***** INPUT FOR THIS TASK *****
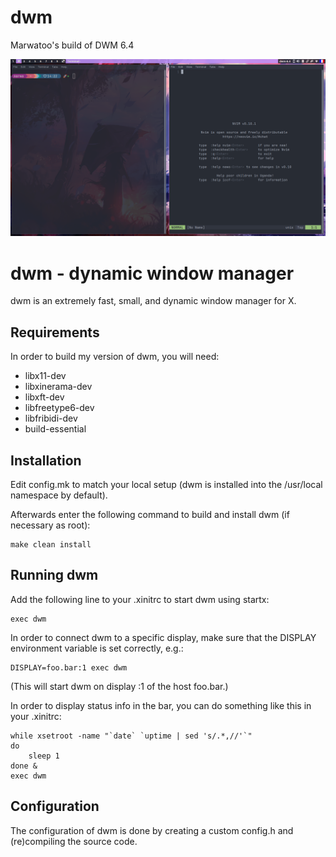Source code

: # dwm
Marwatoo's build of DWM 6.4

![dwm screenshot](https://raw.githubusercontent.com/marwatoo/dwm/refs/heads/main/dwm1.png)

dwm - dynamic window manager
============================
dwm is an extremely fast, small, and dynamic window manager for X.


Requirements
------------
In order to build my version of dwm, you will need:

- libx11-dev
- libxinerama-dev	
- libxft-dev		
- libfreetype6-dev	
- libfribidi-dev
- build-essential		


Installation
------------
Edit config.mk to match your local setup (dwm is installed into
the /usr/local namespace by default).

Afterwards enter the following command to build and install dwm (if
necessary as root):

    make clean install


Running dwm
-----------
Add the following line to your .xinitrc to start dwm using startx:

    exec dwm

In order to connect dwm to a specific display, make sure that
the DISPLAY environment variable is set correctly, e.g.:

    DISPLAY=foo.bar:1 exec dwm

(This will start dwm on display :1 of the host foo.bar.)

In order to display status info in the bar, you can do something
like this in your .xinitrc:

    while xsetroot -name "`date` `uptime | sed 's/.*,//'`"
    do
    	sleep 1
    done &
    exec dwm


Configuration
-------------
The configuration of dwm is done by creating a custom config.h
and (re)compiling the source code.
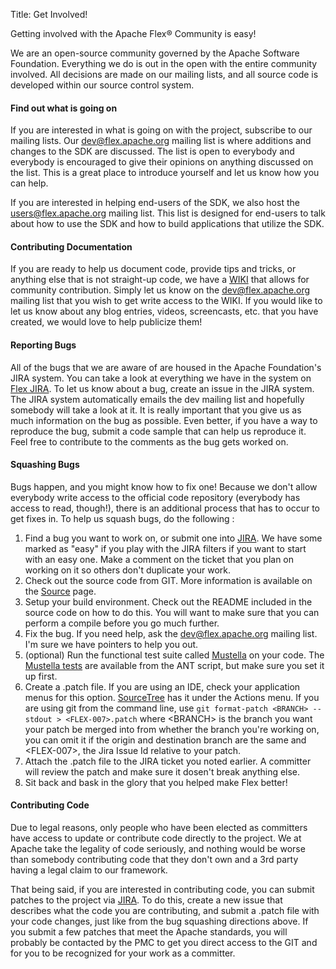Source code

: Title:  Get Involved!

Getting involved with the Apache Flex® Community is easy!

We are an open-source community governed by the Apache Software Foundation.  Everything we do is out in the open with
the entire community involved.  All decisions are made on our mailing lists, and all source code is developed
within our source control system.

<div class="headline"><h4>Find out what is going on</h4></div>

If you are interested in what is going on with the project, subscribe to our mailing lists.  Our [dev@flex.apache.org][1] mailing
list is where additions and changes to the SDK are discussed.  The list is open to everybody and everybody is encouraged
to give their opinions on anything discussed on the list.  This is a great place to introduce yourself and let us know
how you can help.

If you are interested in helping end-users of the SDK, we also host the [users@flex.apache.org][1] mailing list.  This list
is designed for end-users to talk about how to use the SDK and how to build applications that utilize the SDK.

<div class="headline"><h4>Contributing Documentation</h4></div>

If you are ready to help us document code, provide tips and tricks, or anything else that is not straight-up code, we
have a [WIKI][2] that allows for community contribution.  Simply let us know on the dev@flex.apache.org mailing list
that you wish to get write access to the WIKI.  If you would like to let us know about any blog entries, videos,
screencasts, etc. that you have created, we would love to help publicize them!

<div class="headline"><h4>Reporting Bugs</h4></div>

All of the bugs that we are aware of are housed in the Apache Foundation's JIRA system.  You can take a look at everything
we have in the system on [Flex JIRA][3].  To let us know about a bug, create an issue in the JIRA system.  The JIRA
system automatically emails the dev mailing list and hopefully somebody will take a look at it.  It is really important
that you give us as much information on the bug as possible.  Even better, if you have a way to reproduce the bug, submit
a code sample that can help us reproduce it.  Feel free to contribute to the comments as the bug gets worked on.

<div class="headline"><h4>Squashing Bugs</h4></div>

Bugs happen, and you might know how to fix one!  Because we don't allow everybody write access to the official code repository
(everybody has access to read, though!), there is an additional process that has to occur to get fixes in.  To help us
squash bugs, do the following :

1. Find a bug you want to work on, or submit one into [JIRA][3].  We have some marked as "easy" if you play with the JIRA filters if you want to start with an easy one.  Make a comment on the ticket that you plan on working on it so others don't duplicate your work.
2. Check out the source code from GIT.  More information is available on the [Source][4] page.
3. Setup your build environment.  Check out the README included in the source code on how to do this.  You will want to make sure that you can perform a compile before you go much further.
4. Fix the bug.  If you need help, ask the dev@flex.apache.org mailing list.  I'm sure we have pointers to help you out.
5. (optional) Run the functional test suite called [Mustella][5] on your code.  The [Mustella tests][5] are available from the ANT script, but make sure you set it up first.
6. Create a .patch file.  If you are using an IDE, check your application menus for this option. [SourceTree][6] has it under the Actions menu.  If you are using git from the command line, use `git format-patch <BRANCH> --stdout > <FLEX-007>.patch` where &lt;BRANCH&gt; is the branch you want your patch be merged into from whether the branch you're working on, you can omit it if the origin and destination branch are the same and &lt;FLEX-007&gt;, the Jira Issue Id relative to your patch.
7. Attach the .patch file to the JIRA ticket you noted earlier.  A committer will review the patch and make sure it dosen't break anything else.
8. Sit back and bask in the glory that you helped make Flex better!

<div class="headline"><h4>Contributing Code</h4></div>

Due to legal reasons, only people who have been elected as committers have access to update or contribute code directly to the project.
We at Apache take the legality of code seriously, and nothing would be worse than somebody contributing code that
they don't own and a 3rd party having a legal claim to our framework.

That being said, if you are interested in contributing code, you can submit patches to the project via [JIRA][3].
To do this, create a new issue that describes what the code you are contributing, and submit a .patch file with your
code changes, just like from the bug squashing directions above.  If you submit a few patches that meet the Apache
standards, you will probably be contacted by the PMC to get you direct access to the GIT and for you to be recognized
for your work as a committer.

 [1]: community-mailinglists.html
 [2]: https://cwiki.apache.org/confluence/display/FLEX/Apache+Flex+Wiki
 [3]: https://issues.apache.org/jira/browse/FLEX
 [4]: dev-sourcecode.html
 [5]: https://cwiki.apache.org/FLEX/mustella-overview.html
 [6]: http://www.sourcetreeapp.com/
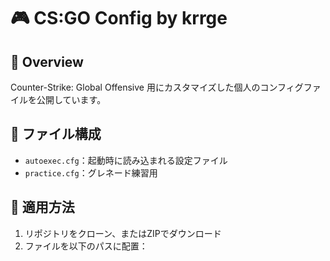 # 🎮 CS:GO Config by krrge

## 📝 Overview
Counter-Strike: Global Offensive 用にカスタマイズした個人のコンフィグファイルを公開しています。

## 📂 ファイル構成
- `autoexec.cfg`：起動時に読み込まれる設定ファイル
- `practice.cfg`：グレネード練習用

## 🚀 適用方法
1. リポジトリをクローン、またはZIPでダウンロード
2. ファイルを以下のパスに配置：
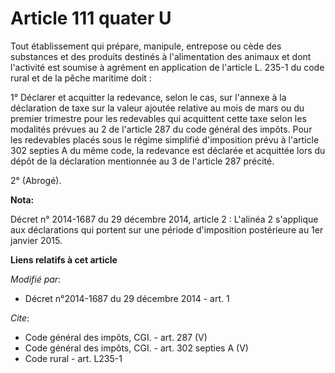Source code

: # Article 111 quater U

Tout établissement qui prépare, manipule, entrepose ou cède des substances et des produits destinés à l'alimentation des
animaux et dont l'activité est soumise à agrément en application de l'article L. 235-1 du code rural et de la pêche maritime
doit : 

1° Déclarer et acquitter la redevance, selon le cas, sur l'annexe à la déclaration de taxe sur la valeur ajoutée relative au
mois de mars ou du premier trimestre pour les redevables qui acquittent cette taxe selon les modalités prévues au 2 de
l'article 287 du code général des impôts. Pour les redevables placés sous le régime simplifié d'imposition prévu à l'article
302 septies A du même code, la redevance est déclarée et acquittée lors du dépôt de la déclaration mentionnée au 3 de
l'article 287 précité. 

2° (Abrogé).

**Nota:**

Décret n° 2014-1687 du 29 décembre 2014, article 2 : L'alinéa 2 s'applique aux déclarations qui portent sur une période
d'imposition postérieure au 1er janvier 2015.

**Liens relatifs à cet article**

_Modifié par_:

  - Décret n°2014-1687 du 29 décembre 2014 - art. 1

_Cite_:

  - Code général des impôts, CGI. - art. 287 (V)
  - Code général des impôts, CGI. - art. 302 septies A (V)
  - Code rural - art. L235-1
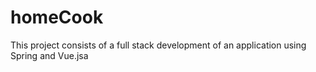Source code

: # homeCook
 This project consists of a full stack development of an application using Spring and Vue.jsa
*****
**EXERCISE DETAILS**: Check each line of the records for "selon" and copy the ones that contain it.

**SOLUTION TO THIS EXERCISE**:
1° Déclarer et acquitter la redevance, selon le cas, sur l'annexe à la déclaration de taxe sur la valeur ajoutée relative au
mois de mars ou du premier trimestre pour les redevables qui acquittent cette taxe selon les modalités prévues au 2 de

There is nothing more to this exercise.